Let $\displaystyle \displaystyle I_n:= \int_0^{+\infty}\dfrac{\tan^2 x}{(n+\tan^2 x)(1+x^2)}dx$. The sequence $\displaystyle \left\{I_n\right\}_n$ is decreasing and positive so the limit exists.

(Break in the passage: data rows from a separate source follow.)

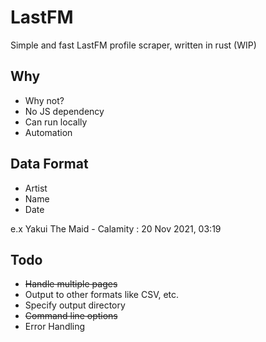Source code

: # LastFM
Simple and fast LastFM profile scraper, written in rust (WIP)

## Why
- Why not?
- No JS dependency
- Can run locally
- Automation

## Data Format
- Artist
- Name
- Date

e.x Yakui The Maid - Calamity : 20 Nov 2021, 03:19


## Todo
- ~~Handle multiple pages~~
- Output to other formats like CSV, etc.
- Specify output directory
- ~~Command line options~~
- Error Handling
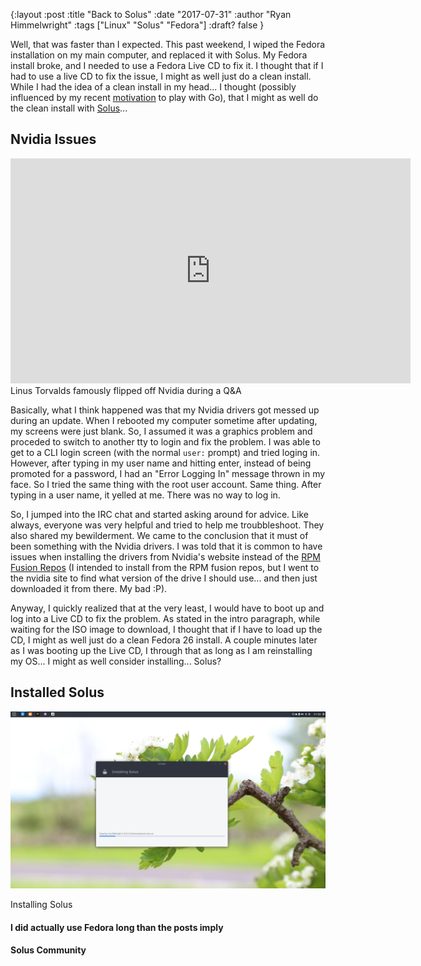 {:layout :post
:title  "Back to Solus"
:date "2017-07-31"
:author "Ryan Himmelwright"
:tags ["Linux" "Solus" "Fedora"]
:draft? false
}

Well, that was faster than I expected. This past weekend, I wiped the Fedora installation on my main computer, and replaced it with Solus. My Fedora install broke, and I needed to use a Fedora Live CD to fix it. I thought that if I had to use a live CD to fix the issue, I might as well just do a clean install. While I had the idea of a clean install in my head... I thought (possibly influenced by my recent [motivation](http://ryan.himmelwright.net/posts/dabbling-with-go/#motivation) to play with Go), that I might as well do the clean install with [Solus](solus-project.com/)...

<!-- more-->

## Nvidia Issues

<iframe width="640" height="360" src="https://www.youtube.com/embed/IVpOyKCNZYw?start=101" frameborder="0" allowfullscreen></iframe>
<div id="caption">Linus Torvalds famously flipped off Nvidia during a Q&A</div>

Basically, what I think happened was that my Nvidia drivers got messed up during an update. When I rebooted my computer sometime after updating, my screens were just blank. So, I assumed it was a graphics problem and proceded to switch to another tty to login and fix the problem. I was able to get to a CLI login screen (with the normal `user:` prompt) and tried loging in. However, after typing in my user name and hitting enter, instead of being promoted for a password, I had an "Error Logging In" message thrown in my face. So I tried the same thing with the root user account. Same thing. After typing in a user name, it yelled at me. There was no way to log in.

So, I jumped into the IRC chat and started asking around for advice. Like always, everyone was very helpful and tried to help me troubbleshoot. They also shared my bewilderment. We came to the conclusion that it must of been something with the Nvidia drivers. I was told that it is common to have issues when installing the drivers from Nvidia's website instead of the [RPM Fusion Repos](https://rpmfusion.org/) (I intended to install from the RPM fusion repos, but I went to the nvidia site to find what version of the drive I should use... and then just downloaded it from there. My bad :P).

Anyway, I quickly realized that at the very least, I would have to boot up and log into a Live CD to fix the problem. As stated in the intro paragraph, while waiting for the ISO image to download, I thought that if I have to load up the CD, I might as well just do a clean Fedora 26 install. A couple minutes later as I was booting up the Live CD, I through that as long as I am reinstalling my OS... I might as well consider installing... Solus?


## Installed Solus

![Installing Solus](../../img/posts/back-to-solus/install.png)
<div id="caption">Installing Solus</div>

#### I did actually use Fedora long than the posts imply

#### Solus Community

We have
$\displaystyle \displaystyle I_n = \int_0^{+\infty}\dfrac{\tan^2 x}{(n+\tan^2 x)(1+x^2)}dx
=\sum_{j=0}^{+\infty}\int_{j\pi}^{(j+1)\pi}\dfrac{ \tan^2 x}{(n+\tan^2 x)(1+x^2)}dx
$
and by the substitution $\displaystyle t=x-j\pi$ we get $\displaystyle \displaystyle I_n =\sum_{j=0}^{+\infty}\int_0^{\pi}\dfrac{\tan^2 t}{(n+\tan^2t)(1+(t+j\pi)^2)}dt$.
For all $\displaystyle j$ we have the inequality $\displaystyle \dfrac 1{1+((j+1)\pi)^2}\leq \dfrac 1{1+(t+j\pi)^2}\leq \dfrac 1{1+(j\pi)^2}$ hence $\displaystyle \displaystyle\int_0^{\pi}\dfrac{\tan^2 t}{n+\tan^2t}dt \sum_{j=0}^{+\infty}\dfrac 1{1+((j+1)\pi)^2}\leq I_n\leq \int_0^{\pi}\dfrac{\tan^2 t}{n+\tan^2t}dt \sum_{j=0}^{+\infty}\dfrac 1{1+(j\pi)^2}$.
Now we try to compute $\displaystyle \displaystyle J_n :=\int_0^{\pi}\dfrac{\tan^2 t}{n+\tan^2t}dt = \int_0^{\frac{\pi}2}\dfrac{\tan^2 t}{n+\tan^2t}dt +\int_0^{\frac{\pi}2}\dfrac 1{n\tan^2t+1}dt$. By putting $\displaystyle x=\tan t$ we get
$\displaystyle \displaystyle J_n =\int_0^{+\infty}\dfrac{x^2}{(n+x^2)(1+x^2)}dx+\in t_0^{+\infty}\dfrac{1}{(nx^2+1)(1+x^2)}dx$. We can see that the two integrals are the same (by the substitution $\displaystyle y=\frac 1x$). So we only have to compute the first one.
We have $\displaystyle \displaystyle \dfrac{x^2}{(n+x^2)(1+x^2)}dx =\dfrac 1{n-1}\left(\dfrac n{n+x^2}-\dfrac 1{1+x^2}\right)$. Then $\displaystyle \displaystyle J_n =2\dfrac 1{n-1}\int_0^{+\infty}\dfrac {dt}{1+\left(\dfrac t{\sqrt n}\right)^2}-2\dfrac{\pi}{2(n-1)} =\dfrac{(\sqrt n-1)\pi}{n-1}$ and we conclude the limit we were looking for is $\displaystyle 0$.